I was at that event too. I was involved or I have another donor who was there and said, it was great. Tell me about that event. And that tells that person that. A, you’ve done your homework. I can’t stand when somebody comes to me and has done hasn’t done the homework and literally I’ve had fundraisers say, so where’s your money from, which is really like that does not a great way to start a conversation.
But where they really don’t know anything about me as a person, and the more that you want to know about that person. Some people say to me. I don’t wanna do that because it’s weird to do a a Google search on somebody. It’s but you can’t get into a college without someone doing a Google search on you now.
That’s just part of what people do. So just don’t worry about it. I expect that a fundraiser who’s approaching me knows something about me, know something about the kinds of things I give to, and ideally extra points if you know somebody in common. So I think that will offset.
That issue and then if you start off and say, I want to talk to and this will not be about fundraising and this is great. If you say, I’m not going to ask you for money. I just want to talk to you about our organization and let you know about it and see how you feel about some things that we do I will go into the meeting. And I will be waiting to see can they actually honor what they just said, or are they just not gonna be able to help themselves and they’re gonna ask me for money. And when I get up at the end of it, or end it on zoom or whatever, and they haven’t asked me for money, then I’m good.

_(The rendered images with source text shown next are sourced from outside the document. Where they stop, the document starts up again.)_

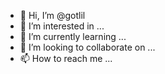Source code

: - 👋 Hi, I’m @gotlil
- 👀 I’m interested in ...
- 🌱 I’m currently learning ...
- 💞️ I’m looking to collaborate on ...
- 📫 How to reach me ...

<!---
gotlil/gotlil is a ✨ special ✨ repository because its `README.md` (this file) appears on your GitHub profile.
You can click the Preview link to take a look at your changes.
--->
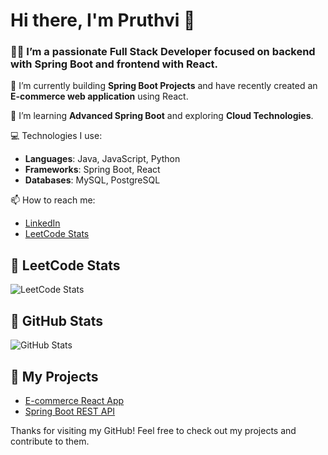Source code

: # Hi there, I'm Pruthvi 👋

### 👨‍💻 I’m a passionate **Full Stack Developer** focused on backend with **Spring Boot** and frontend with **React**.

🔭 I’m currently building **Spring Boot Projects** and have recently created an **E-commerce web application** using React.

🌱 I’m learning **Advanced Spring Boot** and exploring **Cloud Technologies**.

💻 Technologies I use:
- **Languages**: Java, JavaScript, Python
- **Frameworks**: Spring Boot, React
- **Databases**: MySQL, PostgreSQL

📫 How to reach me:
- [LinkedIn](https://www.linkedin.com/in/pruthvisingamasetti/)
- [LeetCode Stats](https://leetcode.com/u/Singam_007/)

## 🚀 LeetCode Stats
![LeetCode Stats](https://leetcard.jacoblin.cool/Singam_007?theme=dark&font=robot&extension=leetcode)

## 🚀 GitHub Stats
![GitHub Stats](https://github-readme-stats.vercel.app/api?username=SaiPruthvi&show_icons=true&count_private=true&hide=prs&theme=radical)

## 🌱 My Projects
- [E-commerce React App](https://github.com/PruthviSingama/Ecommerce-React-App)
- [Spring Boot REST API](https://github.com/PruthviSingama/SpringBoot-API)

Thanks for visiting my GitHub! Feel free to check out my projects and contribute to them.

Then I am like, then all of a sudden I feel like, okay. They told me what they were going to do or what they were not going to do. They honored that. We had a nice conversation and let’s go have the next meeting and let’s talk some more about it. I don’t think they’re tricks, but they’re little things that you can do to offset that issue.
RHEA 27:04
the things that I know that you are passionate about, I read your blog post on it and I completely agree is that our lack of patience. Is really leaving money on the table and I think in part it’s, we’re under these pressures and especially if you have a board, it’s like you need to bring in the money.
We rush the relationship. We rush the conversation. We ask too early or in some cases we ask too late. But I think. When we get into this like transactional thing of okay, I’m going to have a conversation with Lisa and then I’m going to convert it into a gift. It really gets us into this transactional mindset.
I’m just curious, like your thoughts about taking time with relationships.
LISA 27:38
Yeah. So that is a really big issue that the ask for money, I think has to be obviously has to be done at an appropriate time. I think that it’s if you have the relationship, I do believe you’ll know when it’s appropriate.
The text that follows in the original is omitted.